経済・社会

2022.07.07 07:30

ドル高と小売在庫のだぶつきが、インフレを抑制する可能性

Getty Images

迫りくる景気後退の懸念が増しているにもかかわらず、今後の値下げとサプライチェーンの乱れの解消が、物価上昇率を予想以上に早く鎮静化させる可能性があると考える専門家が増えている。そうなれば、経済的に苦しい米国民や、急激な金融引き締めの影響を警戒する投資家は、のどから手が出るほど欲しい小休止を得られるかもしれない。

2022年には、ガス価格の高騰が全体的な物価上昇率を押し上げる可能性があるものの、変動の大きい食品とエネルギーを除いたコア・インフレ率はすでにピークに達しており、「市場や連邦準備制度理事会(FRB)の予想よりも速く低下するだろう」とパンテオン・マクロエコノミクス(Pantheon Macroeconomics)のエコノミストは6月22日付けの短信に書いている。

ドル高により輸入品が安くなり、在庫が増えて供給不足が落ちつき始めている。そうしたことから、5月に予想外の8.6%という41年ぶりの高水準に達したインフレ率は、コア・インフレ率が6%から3.7%に下降するのに伴い、2023年はじめまでに4.9%まで下がる、とパンテオン・マクロエコノミクスのエコノミストは予想している。市場を揺るがしている大幅利上げをFRBが緩和するにはじゅうぶんな下げ幅だ。

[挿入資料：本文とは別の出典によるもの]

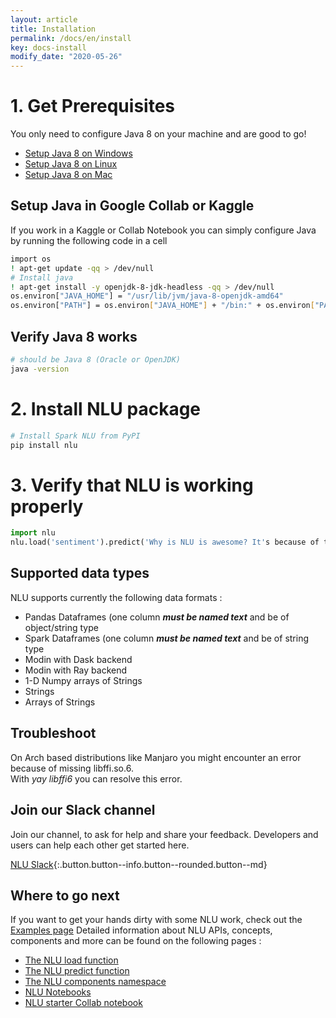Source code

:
 ```yaml
---
layout: article
title: Installation
permalink: /docs/en/install
key: docs-install
modify_date: "2020-05-26"
---
```




# 1. Get Prerequisites

You only need to configure Java 8 on your machine and are good to go!

- [Setup Java 8 on Windows](https://access.redhat.com/documentation/en-us/openjdk/8/html/openjdk_8_for_windows_getting_started_guide/getting_started_with_openjdk_for_windows)
- [Setup Java 8 on Linux](https://openjdk.java.net/install/)
- [Setup Java 8 on Mac](https://docs.oracle.com/javase/8/docs/technotes/guides/install/mac_jdk.html)

## Setup Java in Google Collab or Kaggle
If you work in a Kaggle or Collab Notebook you can simply configure Java by running the following code in a cell

```bash
import os
! apt-get update -qq > /dev/null   
# Install java
! apt-get install -y openjdk-8-jdk-headless -qq > /dev/null
os.environ["JAVA_HOME"] = "/usr/lib/jvm/java-8-openjdk-amd64"
os.environ["PATH"] = os.environ["JAVA_HOME"] + "/bin:" + os.environ["PATH"]
```



## Verify Java 8 works
```bash
# should be Java 8 (Oracle or OpenJDK)
java -version
```


# 2. Install NLU package

```bash
# Install Spark NLU from PyPI
pip install nlu
```



# 3. Verify that NLU is working properly
```python
import nlu
nlu.load('sentiment').predict('Why is NLU is awesome? It's because of the sauce!')
```


##  Supported data types
NLU supports currently the following data formats :
- Pandas Dataframes  (one column ***must be named text*** and be of object/string type
- Spark Dataframes  (one column ***must be named text*** and be of string type
- Modin with Dask backend
- Modin with Ray backend
- 1-D Numpy arrays of Strings
- Strings
- Arrays of Strings


## Troubleshoot

On Arch based distributions like Manjaro you might encounter an error because of missing libffi.so.6.      
With *yay libffi6* you can resolve this error.



## Join our Slack channel

Join our channel, to ask for help and share your feedback. Developers and users can help each other get started here.

[NLU Slack](https://spark-nlp.slack.com/archives/C0196BQCDPY){:.button.button--info.button--rounded.button--md}


## Where to go next

If you want to get your hands dirty with some NLU work, check out the [Examples page](examples)
Detailed information about NLU APIs, concepts, components and more can be found on the following pages :

- [The NLU load function](load_api)
- [The NLU predict function](predict_api)
- [The NLU components namespace](https://nlu.johnsnowlabs.com/docs/en/namespace)
- [NLU Notebooks](notebooks)
- [NLU starter Collab notebook](https://colab.research.google.com/drive/1hJ6BiYXxfeDfDjsZu0ZI2TnOa9nrIxfI?usp=sharing)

また、バイタル・ナレッジ・メディアのアナリスト、アダム・クリサフリは、支出をためらう消費者に直面する小売事業者は「山のような在庫を抱えて」おり、パンデミック中の需要抑制により商品が山積みになっていることを受け、7月にも積極的な値下げの波が起きそうだと述べている。

値下げが予想される商品はアパレル、家具、テレビ、家電など幅広い範囲に及び、ウォルマート、コストコ、ターゲットなどの大規模小売店も値下げを行うと見られる。ターゲットは5月、利益が急減した低調な決算を受け、来たる値引きが在庫コストの管理に役立つだろうと思わせぶりに述べていた。

「インフレの根本にある要因が、好ましい方向に変化する可能性がある」とクリサフリは述べ、今後数週間で「重要な変化」が起きる可能性があると推測した。また、小麦、トウモロコシ、銅、鉄鉱石といった商品価格の「大きな下落」にも言及した。

ガス価格に関しても明るいニュースがある。ここ数週間で、卸売価格は1ガロンあたりおよそ4ドルから3.75ドル前後に下落している。これは、1ガロンあたり5ドル近くで推移しているガス小売価格が、今後数週間で「極めて大幅な」下落へ向かうことを示唆しているとパンテオンは述べている。ただし、この小休止がいつまで続くかは不透明だ。